Seven days of hard travel through the lifeless desert brought me to Magram Village. It is a miserable sight, huddles of rude yurts scattered about a rocky basin. A ring of jagged spears encloses each group of tents. Streams of yellowish water, polluted by Magram carelessness, wander through the gray landscape.

I had not gone far into the camp when a band of Magram warriors galloped towards me. Their shrill cries echoed through the dying valley, mixing in with the yelps and howls of the mangy hyenas running between their hooves. They soon surrounded me, their brutish faces stamped in permanent sneers. A hideous barking sound broke from their thin lips, mouths opening to show off rows of broken yellow teeth. Clouds of buzzing flies hovered around the head of each centaur.

A larger centaur pushed one of his comrades aside.

“You from Alliance?” he demanded.

“I am of the Horde.”

“One of the rotten-humans.
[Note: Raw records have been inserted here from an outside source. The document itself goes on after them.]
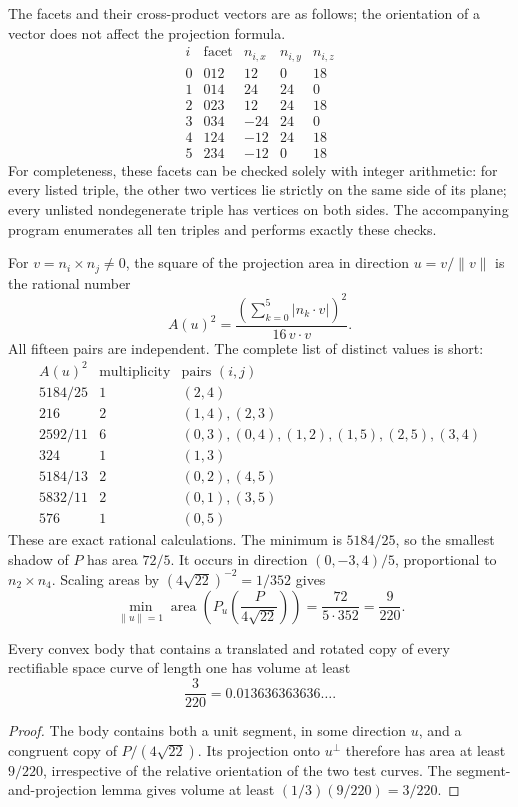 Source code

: The facets and their cross-product vectors are as follows; the orientation
of a vector does not affect the projection formula.
\[
\begin{array}{c|c|rrr}
i&\text{facet}&n_{i,x}&n_{i,y}&n_{i,z}\\\hline
0&012&12&0&18\\
1&014&24&24&0\\
2&023&12&24&18\\
3&034&-24&24&0\\
4&124&-12&24&18\\
5&234&-12&0&18
\end{array}
\]
For completeness, these facets can be checked solely with integer
arithmetic: for every listed triple, the other two vertices lie strictly
on the same side of its plane; every unlisted nondegenerate triple has
vertices on both sides.  The accompanying program enumerates all ten
triples and performs exactly these checks.

For $v=n_i\times n_j\ne0$, the square of the projection area in direction
$u=v/\|v\|$ is the rational number
\[
 A(u)^2=
 \frac{\left(\sum_{k=0}^{5}|n_k\cdot v|\right)^2}{16\,v\cdot v}.
\]
All fifteen pairs are independent.  The complete list of distinct
values is short:
\[
\begin{array}{c|c|l}
A(u)^2&\text{multiplicity}&\text{pairs }(i,j)\\\hline
5184/25&1&(2,4)\\
216&2&(1,4),(2,3)\\
2592/11&6&(0,3),(0,4),(1,2),(1,5),(2,5),(3,4)\\
324&1&(1,3)\\
5184/13&2&(0,2),(4,5)\\
5832/11&2&(0,1),(3,5)\\
576&1&(0,5)
\end{array}
\]
These are exact rational calculations.  The minimum is $5184/25$,
so the smallest shadow of $P$ has area $72/5$.  It occurs in direction
$(0,-3,4)/5$, proportional to $n_2\times n_4$.
Scaling areas by $(4\sqrt{22})^{-2}=1/352$ gives
\[
 \min_{\|u\|=1}\operatorname{area}
 \left(P_u\left(\frac{P}{4\sqrt{22}}\right)\right)
 =\frac{72}{5\cdot352}=\frac9{220}.
\]

\begin{theorem}
Every convex body that contains a translated and rotated copy of every
rectifiable space curve of length one has volume at least
\[
 \boxed{\frac3{220}=0.013636363636\ldots.}
\]
\end{theorem}
\begin{proof}
The body contains both a unit segment, in some direction $u$, and a
congruent copy of $P/(4\sqrt{22})$.  Its projection onto $u^\perp$
therefore has area at least $9/220$, irrespective of the relative
orientation of the two test curves.  The segment-and-projection lemma
gives volume at least $(1/3)(9/220)=3/220$.
\end{proof}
Where are your weapons?”

“I am a mage.”

The centaur gave a derisive snort.

“If I see you alone in village after today, I kill you, for you are weak. For now, I will take you to Horde warriors that have a bit of strength. Follow!”

Unnerved, I trailed the centaur pack across a rickety bridge that connected to a gathering of yurts. Hyenas darted to and fro as I walked, yapping and baring their fangs. The centaurs laughed, and one of them reared up in front of me without warning, thrusting his hooves inches in front of my face. I stared at him, refusing to allow him the satisfaction of fear. He spat and continued on his way.

“The khan will kill you if he sees you alone, for you are weak and he is strong. You stay with the other Horde. Alen is a rotten-human like you, but he is strong. He murders Gelkis from far away, and piles their bodies high for the feast.”

The centaur shoved me into one of the yurts. As my eyes got used to the darkness, I saw that the rough ground was covered with rugs of centaur skin, and decorated with bones lashed together to form furniture. Revulsion was the only sensible reaction.

“Fancy seeing a Forsaken here,” snickered a hollow voice.

A Forsaken was sprawled on a crude chair, a wide-brimmed black hat obscuring his face. Two rifles were strapped to his back, and belts of shot hung from his shoulders. I could just make out his lipless grin.

“You are Alen?”

“Alen-of-the-Gun, I’ve been called. Make yourself at home. Sorry if the decorations aren’t to your liking; the Magram gave me the skins of the Gelkis and Kolkar as a gift, and I could not refuse them. Besides, I find I rather like the centaur aesthetic. Not so different from Undercity, in truth.”

“The Magram said they would kill me if they caught me wandering alone.”

“They might. You have to understand that centaurs, especially Magram, will threaten to kill nearly anyone. You have to prove yourself in the blood of their enemies. Then they’ll worship you like a god,” he laughed.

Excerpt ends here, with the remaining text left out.